[SOLVED] YugabyteDB fails to load balance tablet-leaders after blacklisting multiple servers

YugabyteDB fails to load balance tablet-leaders after blacklisting multiple servers

I think I’ve found a way to guide the yb-master load balancer into a stuck state:

Spin up a cluster with 6 tservers, and initialize with some data/tablets
Leader blacklist 3 of those tservers
While the load balancer is still busy moving the tablet leaders from the blacklisted tservers, start/join a another fresh new tserver

Now the load balancer suddenly stops moving the blacklisted leaders, and soon yb-admin get_is_load_balancer_idle reports Idle = 1, although :7000/tablet-servers still shows leader blacklisted nodes with remaining tablet leaders. yb-admin get_leader_blacklist_completion Never completes, and restarting the yb-masters has no effect.

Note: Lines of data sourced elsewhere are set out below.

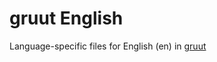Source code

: # gruut English

Language-specific files for English (en) in [gruut](https://github.com/rhasspy/gruut)
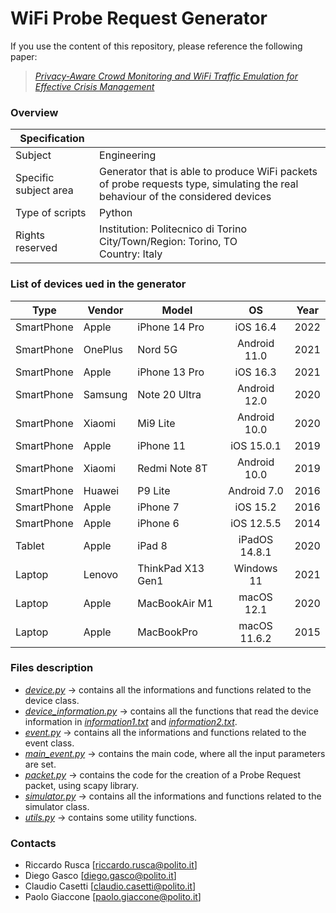 # WiFi Probe Request Generator

If you use the content of this repository, please reference the following paper: 
> [*Privacy-Aware Crowd Monitoring and WiFi Traffic Emulation for Effective Crisis Management*](https://ieeexplore.ieee.org/document/10286944)


### Overview
| Specification |            |  
|----------|-------------|
| Subject |  Engineering | 
| Specific subject area |  Generator that is able to produce WiFi packets of probe requests type, simulating the real behaviour of the considered devices |
| Type of scripts  | Python |    
| Rights reserved  | Institution: Politecnico di Torino <br> City/Town/Region: Torino, TO <br> Country: Italy  |   


### List of devices ued in the generator
| Type   |  Vendor | Model | OS | Year | 
|----------|-------------|-------------|:-------------:|:-------------:|
| SmartPhone |  Apple | iPhone 14 Pro | iOS 16.4  | 2022 |
| SmartPhone |  OnePlus | Nord 5G | Android 11.0 | 2021 |
| SmartPhone |  Apple | iPhone 13 Pro | iOS 16.3 | 2021 |
| SmartPhone |  Samsung | Note 20 Ultra | Android 12.0 | 2020 |
| SmartPhone |  Xiaomi | Mi9 Lite | Android 10.0  | 2020 |
| SmartPhone |  Apple | iPhone 11 | iOS  15.0.1 | 2019 |
| SmartPhone |  Xiaomi | Redmi Note 8T | Android   10.0  | 2019 |
| SmartPhone |  Huawei | P9 Lite | Android   7.0  | 2016 |
| SmartPhone |  Apple | iPhone 7 | iOS 15.2 | 2016 |
| SmartPhone |  Apple  | iPhone 6 | iOS   12.5.5  | 2014 |
| Tablet |  Apple  | iPad 8 | iPadOS  14.8.1  | 2020 |
| Laptop | Lenovo | ThinkPad X13 Gen1 | Windows   11 | 2021 |
| Laptop | Apple  | MacBookAir M1 | macOS   12.1 | 2020 |
| Laptop | Apple  | MacBookPro | macOS 11.6.2 | 2015 |

### Files description
* [*device.py*](src/device.py) &rarr; contains all the informations and functions related to the device class.
* [*device_information.py*](src/read_features.py) &rarr; contains all the functions that read the device information in [*information1.txt*](database/general_features.json) and [*information2.txt*](information2.txt).
* [*event.py*](src/event.py) &rarr; contains all the informations and functions related to the event class.
* [*main_event.py*](src/main_event.py) &rarr; contains the main code, where all the input parameters are set.
* [*packet.py*](src/packet.py) &rarr; contains the code for the creation of a Probe Request packet, using scapy library.
* [*simulator.py*](src/simulator.py) &rarr; contains all the informations and functions related to the simulator class.
* [*utils.py*](utility/utils.py) &rarr; contains some utility functions.

### Contacts
* Riccardo Rusca [riccardo.rusca@polito.it]
* Diego Gasco [diego.gasco@polito.it]
* Claudio Casetti [claudio.casetti@polito.it]
* Paolo Giaccone [paolo.giaccone@polito.it]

Using version (2.25.1.0-b381) with RF=3.

With only minimal modifications for yb-master https://github.com/yugabyte/yugabyte-db/blob/master/cloud/kubernetes/yugabyte-statefulset.yaml

- "/home/yugabyte/bin/yb-master"
- "--fs_data_dirs=/mnt/data0"
- "--rpc_bind_addresses=$(POD_NAME).yb-masters.$(NAMESPACE).svc.cluster.local:7100"
- "--server_broadcast_addresses=$(POD_NAME).yb-masters.$(NAMESPACE).svc.cluster.local:7100"
- "--use_private_ip=never"
- "--master_addresses=$(YB_MASTER_ADDRS)"
- "--enable_ysql=true"
- "--replication_factor=3"
- "--logtostderr"
- "--webserver_interface=0.0.0.0"
- "--load_balancer_max_concurrent_moves=10" # default 2
- "--load_balancer_max_concurrent_moves_per_table=2" # default 1
- "--load_balancer_max_over_replicated_tablets=10" # default 1
- "--load_balancer_max_concurrent_removals=10" # default 1
- "--load_balancer_max_concurrent_adds=10" # default 1
- "--load_balancer_max_inbound_remote_bootstraps_per_tserver=2" # default 4
- "--load_balancer_max_concurrent_tablet_remote_bootstraps_per_table=1" # default 2

I just reproduced the problem (fresh cluster 3 tservers, scale up to 6, add data, wait loadbalancer idle, then leader blacklist 3 tservers, and while tablet leaders moving, deploy another new tserver).

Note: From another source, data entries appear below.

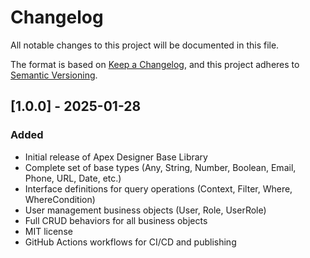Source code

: # Changelog

All notable changes to this project will be documented in this file.

The format is based on [Keep a Changelog](https://keepachangelog.com/en/1.0.0/),
and this project adheres to [Semantic Versioning](https://semver.org/spec/v2.0.0.html).

## [1.0.0] - 2025-01-28

### Added
- Initial release of Apex Designer Base Library
- Complete set of base types (Any, String, Number, Boolean, Email, Phone, URL, Date, etc.)
- Interface definitions for query operations (Context, Filter, Where, WhereCondition)
- User management business objects (User, Role, UserRole)
- Full CRUD behaviors for all business objects
- MIT license
- GitHub Actions workflows for CI/CD and publishing
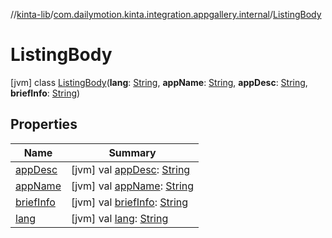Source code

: //[kinta-lib](../../../index.md)/[com.dailymotion.kinta.integration.appgallery.internal](../index.md)/[ListingBody](index.md)



# ListingBody  
 [jvm] class [ListingBody](index.md)(**lang**: [String](https://kotlinlang.org/api/latest/jvm/stdlib/kotlin/-string/index.html), **appName**: [String](https://kotlinlang.org/api/latest/jvm/stdlib/kotlin/-string/index.html), **appDesc**: [String](https://kotlinlang.org/api/latest/jvm/stdlib/kotlin/-string/index.html), **briefInfo**: [String](https://kotlinlang.org/api/latest/jvm/stdlib/kotlin/-string/index.html))   


## Properties  
  
|  Name |  Summary | 
|---|---|
| <a name="com.dailymotion.kinta.integration.appgallery.internal/ListingBody/appDesc/#/PointingToDeclaration/"></a>[appDesc](app-desc.md)| <a name="com.dailymotion.kinta.integration.appgallery.internal/ListingBody/appDesc/#/PointingToDeclaration/"></a> [jvm] val [appDesc](app-desc.md): [String](https://kotlinlang.org/api/latest/jvm/stdlib/kotlin/-string/index.html)   <br>|
| <a name="com.dailymotion.kinta.integration.appgallery.internal/ListingBody/appName/#/PointingToDeclaration/"></a>[appName](app-name.md)| <a name="com.dailymotion.kinta.integration.appgallery.internal/ListingBody/appName/#/PointingToDeclaration/"></a> [jvm] val [appName](app-name.md): [String](https://kotlinlang.org/api/latest/jvm/stdlib/kotlin/-string/index.html)   <br>|
| <a name="com.dailymotion.kinta.integration.appgallery.internal/ListingBody/briefInfo/#/PointingToDeclaration/"></a>[briefInfo](brief-info.md)| <a name="com.dailymotion.kinta.integration.appgallery.internal/ListingBody/briefInfo/#/PointingToDeclaration/"></a> [jvm] val [briefInfo](brief-info.md): [String](https://kotlinlang.org/api/latest/jvm/stdlib/kotlin/-string/index.html)   <br>|
| <a name="com.dailymotion.kinta.integration.appgallery.internal/ListingBody/lang/#/PointingToDeclaration/"></a>[lang](lang.md)| <a name="com.dailymotion.kinta.integration.appgallery.internal/ListingBody/lang/#/PointingToDeclaration/"></a> [jvm] val [lang](lang.md): [String](https://kotlinlang.org/api/latest/jvm/stdlib/kotlin/-string/index.html)   <br>|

All tservers that host a replica of the stuck tablet/s are leader blacklisted. but at the same time there are 3 or more non-blacklisted tservers available, where the leaders could be moved to (example screenshot attached, rebalance was stuck and shows "cluster is load balanced").

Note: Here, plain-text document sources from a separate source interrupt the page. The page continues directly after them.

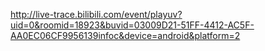 http://live-trace.bilibili.com/event/playuv?uid=0&roomid=18923&buvid=03009D21-51FF-4412-AC5F-AA0EC06CF9956139infoc&device=android&platform=2

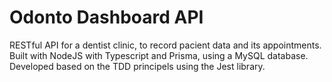 # Odonto Dashboard API

RESTful API for a dentist clinic, to record pacient data and its appointments. Built with NodeJS with Typescript and Prisma, using a MySQL database. Developed based on the TDD principels using the Jest library.
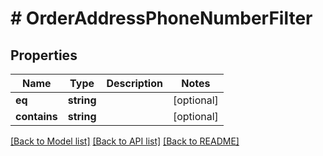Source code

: # # OrderAddressPhoneNumberFilter

## Properties

Name | Type | Description | Notes
------------ | ------------- | ------------- | -------------
**eq** | **string** |  | [optional]
**contains** | **string** |  | [optional]

[[Back to Model list]](../../README.md#models) [[Back to API list]](../../README.md#endpoints) [[Back to README]](../../README.md)
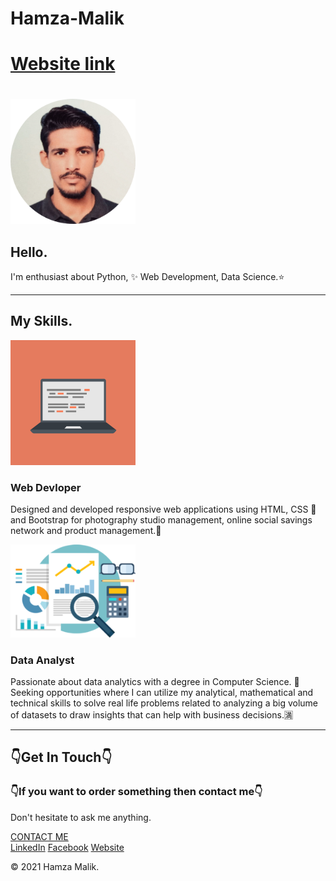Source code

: # Hamza-Malik
<!DOCTYPE html>
<html lang="en" dir="ltr">

<head>
  
</head>

<body>
     <h1><a href="https://haamzahm.github.io/hamzamalik/">Website link</a></h1>
  <div class="middle-container">
    <div class="profile">
      <img width="200px" height="auto" style="padding-top: 20px;" src="images/pic.png" alt="mypic">
      <h2>Hello.</h2>
      <p class="intro">I'm enthusiast about Python, &#10024; Web Development, Data Science.&#11088;</p>
    </div>
    <hr>
    <div class="skills">
      <h2>My Skills.</h2>
      <div class="skill-row">
        <img class="code-img" width="200px" height="auto" src="images/computer.png" alt="Gif">
        <h3>Web Devloper </h3>
        <p class="skill-description">Designed and developed responsive web applications using HTML, CSS &#127752; and Bootstrap for photography studio management, online social savings network and product management.&#129409;</p>
      </div>
      <div class="skill-row">
        <img class="data" width="200px" height="auto" src="images/DataAnalyst.png" alt="python">
        <h3>Data Analyst</h3>
        <p class="data-description">Passionate about data analytics with a degree in Computer Science. &#128075; Seeking opportunities where I can utilize my analytical, mathematical and technical skills to solve real life problems related to analyzing a big volume of
          datasets to draw insights that can help with business decisions.&#127541;</p>
      </div>
    </div>
    <hr>
    <div class="contact-me">
      <h2>&#128071;Get In Touch&#128071;</h2>
      <h3>&#128071;If you want to order something then contact me&#128071;</h3>
      <p class="contact-message">Don't hesitate to ask me anything.</p>
      <a class="btn" href="mailto:hamzamalikmanglean@email.com">CONTACT ME</a>
    </div>
  </div>


  <div class="bottom-container">
    <a class="footer-link" href="https://www.linkedin.com/in/hamza-malik-72547413a/">LinkedIn</a>
    <a class="footer-link" href="https://www.facebook.com/profile.php?id=100007675784361">Facebook</a>
    <a class="footer-link" href="https://github.com/HaamzaHM">Website</a>
    <p class="copyright">© 2021 Hamza Malik.</p>
  </div>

Removing the blacklist of 1 of the 3 blacklisted tservers, allowed the rebalance to resume as normal.

Did anyone else run into this issue?

Solution

This is caused by all of the tservers that host a replica of that tablet being leader blacklisted (so we can't move the leaders anywhere).

The cluster balancer currently handles leader blacklisting without considering data moves, since users normally expect leader blacklists to take effect quickly. In this case, we would have to move a tablet off of the leader blacklisted set to another node and then move the leader on to that, which we don't currently support.

We probably won't add support for this in the near future because the usual use case for leader blacklisting is temporarily taking down a node or set of nodes in the same region/zone, in which case the nodes in other regions are able to take the leaders. You could use a data blacklist to move the actual data off the nodes.